Cook County Health and Hospices Organization, a health organization consisting of two hospices and over a dozen community health facilities in Illinois, has warned patients to a breach of their PHI.
The breach happened at Experian Health, a BA of Cook County Health and Hospices Organization. Experian Health is hired to decide insurance entitlement and the partial patient information is disclosed to the BA for this goal.
The breach happened in March 2017 in the course of an update of a computer system of Experian Health. The PHI of 727 patients was inadvertently transmitted to other healthcare organizations.
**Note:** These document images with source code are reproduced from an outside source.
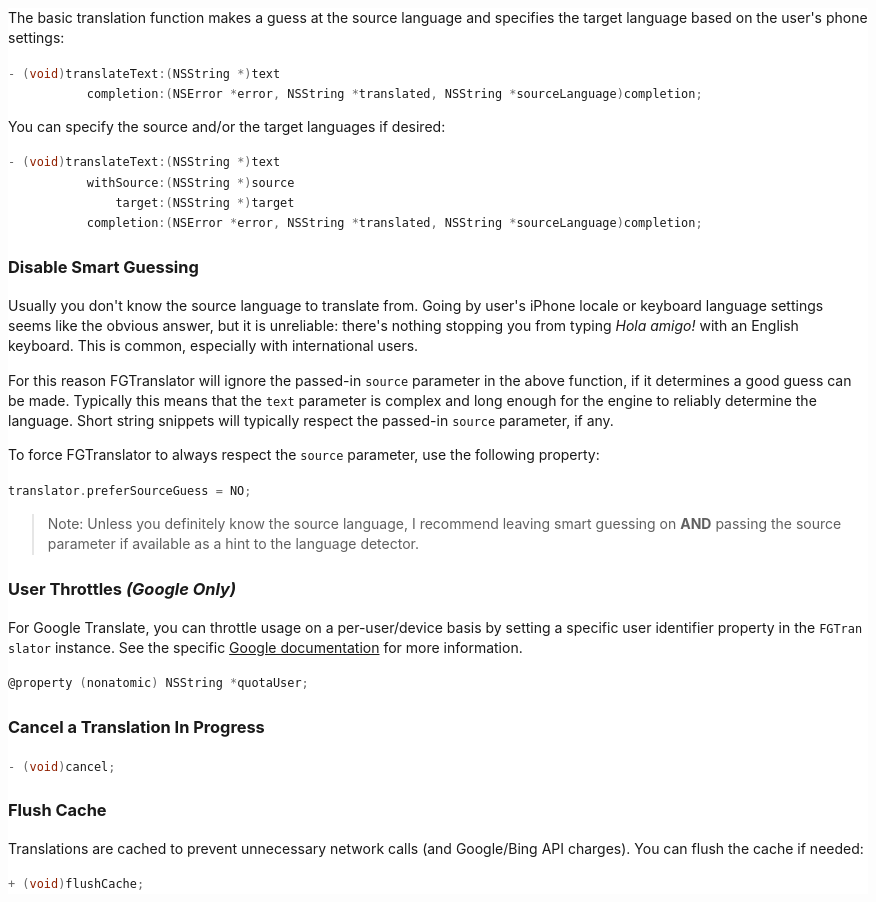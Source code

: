 The basic translation function makes a guess at the source language and specifies the target language based on the user's phone settings:
```objective-c
- (void)translateText:(NSString *)text
           completion:(NSError *error, NSString *translated, NSString *sourceLanguage)completion;
```

You can specify the source and/or the target languages if desired:
```objective-c
- (void)translateText:(NSString *)text
           withSource:(NSString *)source
               target:(NSString *)target
           completion:(NSError *error, NSString *translated, NSString *sourceLanguage)completion;
```

### Disable Smart Guessing

Usually you don't know the source language to translate from. Going by user's iPhone locale or keyboard language settings seems like the obvious answer, but it is unreliable: there's nothing stopping you from typing *Hola amigo!* with an English keyboard. This is common, especially with international users.

For this reason FGTranslator will ignore the passed-in `source` parameter in the above function, if it determines a good guess can be made. Typically this means that the `text` parameter is complex and long enough for the engine to reliably determine the language. Short string snippets will typically respect the passed-in `source` parameter, if any.

To force FGTranslator to always respect the `source` parameter, use the following property:
```objective-c
translator.preferSourceGuess = NO;
```
> Note: Unless you definitely know the source language, I recommend leaving smart guessing on **AND** passing the source parameter if available as a hint to the language detector.


### User Throttles *(Google Only)*

For Google Translate, you can throttle usage on a per-user/device basis by setting a specific user identifier property in the `FGTranslator` instance. See the specific [Google documentation](https://developers.google.com/console/help/new/#cappingusage) for more information.

```objective-c
@property (nonatomic) NSString *quotaUser;
```
	
### Cancel a Translation In Progress
```objective-c
- (void)cancel;
```
### Flush Cache

Translations are cached to prevent unnecessary network calls (and Google/Bing API charges). You can flush the cache if needed:
```objective-c
+ (void)flushCache;
```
The PHI disclosed was limited and didn’t contain the kinds of information required by cybercriminals to carry out identity thievery.
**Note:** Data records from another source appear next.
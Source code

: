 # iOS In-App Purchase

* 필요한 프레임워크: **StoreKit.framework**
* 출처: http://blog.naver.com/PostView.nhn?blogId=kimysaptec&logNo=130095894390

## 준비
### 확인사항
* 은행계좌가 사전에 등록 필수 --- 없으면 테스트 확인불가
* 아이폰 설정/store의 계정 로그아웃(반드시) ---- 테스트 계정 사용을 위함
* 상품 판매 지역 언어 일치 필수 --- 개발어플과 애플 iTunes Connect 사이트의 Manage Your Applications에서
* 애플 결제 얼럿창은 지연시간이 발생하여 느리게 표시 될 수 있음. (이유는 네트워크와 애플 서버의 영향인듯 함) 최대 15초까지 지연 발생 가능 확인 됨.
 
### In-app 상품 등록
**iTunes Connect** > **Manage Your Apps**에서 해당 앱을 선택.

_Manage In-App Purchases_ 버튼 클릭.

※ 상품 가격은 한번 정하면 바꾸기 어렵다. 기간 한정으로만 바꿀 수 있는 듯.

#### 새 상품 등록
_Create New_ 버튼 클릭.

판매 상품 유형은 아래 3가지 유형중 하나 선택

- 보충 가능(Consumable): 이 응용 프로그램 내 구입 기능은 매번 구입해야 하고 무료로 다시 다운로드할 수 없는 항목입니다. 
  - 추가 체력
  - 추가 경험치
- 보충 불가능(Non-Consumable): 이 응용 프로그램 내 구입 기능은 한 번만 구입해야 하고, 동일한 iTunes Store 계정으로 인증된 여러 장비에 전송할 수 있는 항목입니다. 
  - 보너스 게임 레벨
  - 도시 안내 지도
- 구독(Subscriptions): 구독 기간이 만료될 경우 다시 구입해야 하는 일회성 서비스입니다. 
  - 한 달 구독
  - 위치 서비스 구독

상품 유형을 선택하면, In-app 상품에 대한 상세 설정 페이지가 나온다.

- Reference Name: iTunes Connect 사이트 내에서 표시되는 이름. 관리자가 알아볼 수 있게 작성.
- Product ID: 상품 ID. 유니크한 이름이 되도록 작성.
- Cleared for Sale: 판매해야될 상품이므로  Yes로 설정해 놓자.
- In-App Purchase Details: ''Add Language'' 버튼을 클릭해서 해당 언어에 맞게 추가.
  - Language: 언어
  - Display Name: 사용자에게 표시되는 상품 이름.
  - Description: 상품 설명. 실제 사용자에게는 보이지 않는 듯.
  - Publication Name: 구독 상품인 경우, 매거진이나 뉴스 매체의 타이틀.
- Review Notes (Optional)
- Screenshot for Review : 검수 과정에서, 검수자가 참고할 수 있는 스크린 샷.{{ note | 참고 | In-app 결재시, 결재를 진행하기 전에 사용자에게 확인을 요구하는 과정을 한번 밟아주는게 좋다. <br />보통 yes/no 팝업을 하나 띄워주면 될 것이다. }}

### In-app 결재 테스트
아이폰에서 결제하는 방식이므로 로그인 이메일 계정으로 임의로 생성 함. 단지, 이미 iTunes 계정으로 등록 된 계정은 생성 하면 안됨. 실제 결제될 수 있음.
Because of the limited disclosure of Protected Health Information, and the truth that the info was transmitted to companies protected by HIPAA Laws, the danger to patients is expected to be little. Up till now, Experian Health hasn’t been informed of any illegal uses of the disclosed info. The breach was restricted to patients’ names, dates of birth, medical record numbers, and account numbers.
After the discovery of the breach, Experian Health took measures to regain and safeguard the disclosed info and measures have been taken to avoid similar happenings from disclosing the Protected Health Information of patients. Cook County Health and Hospices Organization also reexamined the breach and is contented with the steps undertaken by Experian Health to avoid similar breaches from taking place in the time to come.
Cook County Health and Hospices Organization were informed of the breach on August 1, 2017 and an additional breach notice was posted on the health system’s site on October 2, 2017. All patients affected by the breach have now been informed by post and a breach statement has been presented to the Division of Health and Human Services’ OCR.